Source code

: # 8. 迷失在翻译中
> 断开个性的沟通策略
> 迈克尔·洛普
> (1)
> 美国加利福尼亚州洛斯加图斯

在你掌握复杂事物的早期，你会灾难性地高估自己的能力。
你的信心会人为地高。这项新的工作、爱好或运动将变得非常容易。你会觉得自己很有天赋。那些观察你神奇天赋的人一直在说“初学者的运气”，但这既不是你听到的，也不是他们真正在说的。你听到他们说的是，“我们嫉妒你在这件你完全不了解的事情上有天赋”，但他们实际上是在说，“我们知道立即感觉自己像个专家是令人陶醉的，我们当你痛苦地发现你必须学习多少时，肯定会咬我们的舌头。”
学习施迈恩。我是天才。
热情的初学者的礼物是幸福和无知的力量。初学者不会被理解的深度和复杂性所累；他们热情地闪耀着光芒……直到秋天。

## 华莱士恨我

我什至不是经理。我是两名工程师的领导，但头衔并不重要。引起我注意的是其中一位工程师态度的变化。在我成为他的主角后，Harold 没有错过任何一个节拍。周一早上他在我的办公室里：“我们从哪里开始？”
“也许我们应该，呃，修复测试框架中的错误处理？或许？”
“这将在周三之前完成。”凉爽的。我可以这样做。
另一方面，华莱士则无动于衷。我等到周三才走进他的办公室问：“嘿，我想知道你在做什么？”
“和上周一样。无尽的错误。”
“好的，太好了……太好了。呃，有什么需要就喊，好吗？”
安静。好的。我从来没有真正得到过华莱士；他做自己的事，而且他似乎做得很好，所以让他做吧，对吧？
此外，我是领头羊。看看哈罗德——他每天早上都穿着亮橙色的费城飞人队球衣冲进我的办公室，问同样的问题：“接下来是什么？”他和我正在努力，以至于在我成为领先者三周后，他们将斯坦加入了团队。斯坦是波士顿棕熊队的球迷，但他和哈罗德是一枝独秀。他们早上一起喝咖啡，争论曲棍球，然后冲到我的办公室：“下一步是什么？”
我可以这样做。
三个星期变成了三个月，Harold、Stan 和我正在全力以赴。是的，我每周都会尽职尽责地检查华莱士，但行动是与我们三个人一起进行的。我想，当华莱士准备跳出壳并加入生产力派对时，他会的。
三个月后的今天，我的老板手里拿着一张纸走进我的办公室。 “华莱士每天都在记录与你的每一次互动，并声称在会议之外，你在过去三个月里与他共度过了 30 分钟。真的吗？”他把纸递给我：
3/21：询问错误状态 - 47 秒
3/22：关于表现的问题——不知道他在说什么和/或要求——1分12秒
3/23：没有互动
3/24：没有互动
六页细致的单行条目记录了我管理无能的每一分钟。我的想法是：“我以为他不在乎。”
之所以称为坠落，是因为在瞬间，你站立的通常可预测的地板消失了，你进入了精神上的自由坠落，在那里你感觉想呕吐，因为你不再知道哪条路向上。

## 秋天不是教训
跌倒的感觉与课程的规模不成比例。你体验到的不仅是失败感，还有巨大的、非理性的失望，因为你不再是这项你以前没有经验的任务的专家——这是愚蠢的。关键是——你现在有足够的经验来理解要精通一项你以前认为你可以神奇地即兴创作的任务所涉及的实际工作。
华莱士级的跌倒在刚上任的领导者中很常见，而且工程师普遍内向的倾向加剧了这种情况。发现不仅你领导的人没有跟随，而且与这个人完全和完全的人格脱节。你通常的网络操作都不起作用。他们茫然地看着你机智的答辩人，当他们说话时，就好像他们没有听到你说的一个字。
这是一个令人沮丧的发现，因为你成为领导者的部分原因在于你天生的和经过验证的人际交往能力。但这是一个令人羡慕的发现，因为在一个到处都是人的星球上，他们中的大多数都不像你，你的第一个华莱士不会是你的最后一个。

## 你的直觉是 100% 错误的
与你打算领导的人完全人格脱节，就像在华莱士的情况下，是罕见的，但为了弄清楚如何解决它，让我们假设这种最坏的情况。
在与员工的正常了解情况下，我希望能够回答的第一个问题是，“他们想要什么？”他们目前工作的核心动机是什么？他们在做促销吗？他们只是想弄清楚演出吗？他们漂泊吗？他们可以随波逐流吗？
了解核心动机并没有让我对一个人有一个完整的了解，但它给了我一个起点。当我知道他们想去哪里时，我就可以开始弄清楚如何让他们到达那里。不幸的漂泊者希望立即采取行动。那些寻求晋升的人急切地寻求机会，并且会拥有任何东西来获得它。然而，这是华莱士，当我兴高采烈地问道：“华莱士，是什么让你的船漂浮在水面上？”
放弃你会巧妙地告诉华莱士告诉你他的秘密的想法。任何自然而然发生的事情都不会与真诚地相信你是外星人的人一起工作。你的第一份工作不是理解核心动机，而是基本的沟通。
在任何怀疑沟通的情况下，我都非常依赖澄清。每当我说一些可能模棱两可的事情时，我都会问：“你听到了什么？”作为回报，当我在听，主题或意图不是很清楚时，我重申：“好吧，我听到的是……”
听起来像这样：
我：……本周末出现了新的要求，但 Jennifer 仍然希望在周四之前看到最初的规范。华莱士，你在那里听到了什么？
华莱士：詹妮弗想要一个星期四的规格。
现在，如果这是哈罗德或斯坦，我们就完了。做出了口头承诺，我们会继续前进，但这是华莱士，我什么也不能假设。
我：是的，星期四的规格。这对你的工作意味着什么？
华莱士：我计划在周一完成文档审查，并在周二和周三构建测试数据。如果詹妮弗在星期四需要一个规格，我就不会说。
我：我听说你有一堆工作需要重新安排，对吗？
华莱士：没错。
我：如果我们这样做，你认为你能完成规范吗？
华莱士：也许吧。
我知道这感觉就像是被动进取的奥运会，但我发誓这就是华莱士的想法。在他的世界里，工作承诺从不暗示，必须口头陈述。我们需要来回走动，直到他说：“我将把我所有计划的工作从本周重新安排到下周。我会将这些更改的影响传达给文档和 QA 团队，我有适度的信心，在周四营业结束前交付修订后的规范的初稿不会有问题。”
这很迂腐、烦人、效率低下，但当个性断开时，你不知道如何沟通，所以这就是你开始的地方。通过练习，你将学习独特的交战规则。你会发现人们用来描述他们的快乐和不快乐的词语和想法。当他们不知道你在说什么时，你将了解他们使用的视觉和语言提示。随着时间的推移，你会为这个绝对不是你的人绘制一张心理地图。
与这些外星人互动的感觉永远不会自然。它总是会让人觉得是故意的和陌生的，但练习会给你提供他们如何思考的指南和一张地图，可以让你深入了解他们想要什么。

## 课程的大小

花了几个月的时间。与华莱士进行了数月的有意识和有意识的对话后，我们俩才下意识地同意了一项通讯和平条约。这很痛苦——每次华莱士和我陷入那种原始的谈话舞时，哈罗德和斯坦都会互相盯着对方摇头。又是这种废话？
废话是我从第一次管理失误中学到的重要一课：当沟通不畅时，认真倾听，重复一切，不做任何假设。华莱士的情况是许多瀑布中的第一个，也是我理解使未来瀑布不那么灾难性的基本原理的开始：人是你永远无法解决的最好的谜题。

******************************

What you will do » Within the material above, the line with "在任何怀疑沟通的情况下，我都" opens the range and the line with "我：是的，星期四的规格。这对你的工作意味着什么？" closes it; reproduce that range word for word.

Response area »
在任何怀疑沟通的情况下，我都非常依赖澄清。每当我说一些可能模棱两可的事情时，我都会问：“你听到了什么？”作为回报，当我在听，主题或意图不是很清楚时，我重申：“好吧，我听到的是……”
听起来像这样：
我：……本周末出现了新的要求，但 Jennifer 仍然希望在周四之前看到最初的规范。华莱士，你在那里听到了什么？
华莱士：詹妮弗想要一个星期四的规格。
现在，如果这是哈罗德或斯坦，我们就完了。做出了口头承诺，我们会继续前进，但这是华莱士，我什么也不能假设。
我：是的，星期四的规格。这对你的工作意味着什么？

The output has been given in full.